Machine cycles

texacala · February 10, 2013

Can anyone point me to a reference for calculating machine cycles for assembly language instructions? I'm using WUDSN for Eclipse and then testing code in Altirra. I'm interested in learning ballpark numbers for different instructions and getting a sense of what is fast. For example, I'm guessing an instruction like CLC is extremely fast but ADC would be slower. I'd also like to know more about addressing, i.e. how fast is simple LDA,STA versus using indexed addressing like LDA (LOCATION),Y, STA (LOCATION),X? And how much speed do I lose moving around with JSR, JMP? Thank you in advance.

Tezz · February 10, 2013

Hi, when I'm manually cycle counting and need to double check my memory I refer to the list of opcodes at 6502.org

After a short while coding you'll learn the machine cycles by heart.

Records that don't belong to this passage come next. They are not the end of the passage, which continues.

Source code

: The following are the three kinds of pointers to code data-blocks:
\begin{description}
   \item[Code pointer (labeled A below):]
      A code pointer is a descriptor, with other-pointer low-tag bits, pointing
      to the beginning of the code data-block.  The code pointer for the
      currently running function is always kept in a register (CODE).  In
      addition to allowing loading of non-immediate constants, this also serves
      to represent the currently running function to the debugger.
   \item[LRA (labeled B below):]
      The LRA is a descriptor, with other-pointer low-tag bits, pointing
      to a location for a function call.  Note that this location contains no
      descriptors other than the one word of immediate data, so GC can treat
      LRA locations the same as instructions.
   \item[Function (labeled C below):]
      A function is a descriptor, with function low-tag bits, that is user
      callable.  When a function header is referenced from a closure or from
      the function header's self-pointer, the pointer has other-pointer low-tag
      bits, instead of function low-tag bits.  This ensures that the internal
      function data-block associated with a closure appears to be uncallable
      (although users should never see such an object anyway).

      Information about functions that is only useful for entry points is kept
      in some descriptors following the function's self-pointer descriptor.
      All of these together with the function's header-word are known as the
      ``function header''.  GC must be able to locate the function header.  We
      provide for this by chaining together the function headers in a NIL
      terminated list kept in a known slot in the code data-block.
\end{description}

http://www.6502.org/tutorials/6502opcodes.html

potatohead · February 10, 2013

http://www.youtube.com/watch?v=K5miMbqYB4E

This is a fun talk, and it covers cycle counting in a clear, easy to understand way.

phaeron · February 10, 2013

For most instructions you can predict cycle counts by the addressing mode and the basic class of instruction -- the specific operation doesn't matter.

Implied (no arguments) - 2 cycles
Branches - 2 cycles not taken, 3-4 cycles taken
zp load/store - 3 cycles
zp,X load/store - 4 cycles
abs - 4 cycles
abs,X or abs,Y load - 4 or 5 cycles
abs,X or abs,Y store - 5 cycles
zp read/modify/write - 5 cycles
(zp),Y load - 5 or 6 cycles
abs read/modify/write - 6 cycles
zp,X read/modify/write - 6 cycles
(zp),Y store - 6 cycles
(zp,X) - 6 cycles
abs,X read/modify/write - 7 cycles

Altirra can also show you the number of cycles code is actually taking in its History window. Right click and change the timestamp format to unhalted cycles, then set the timestamp origin to where you want cycle 0 to be.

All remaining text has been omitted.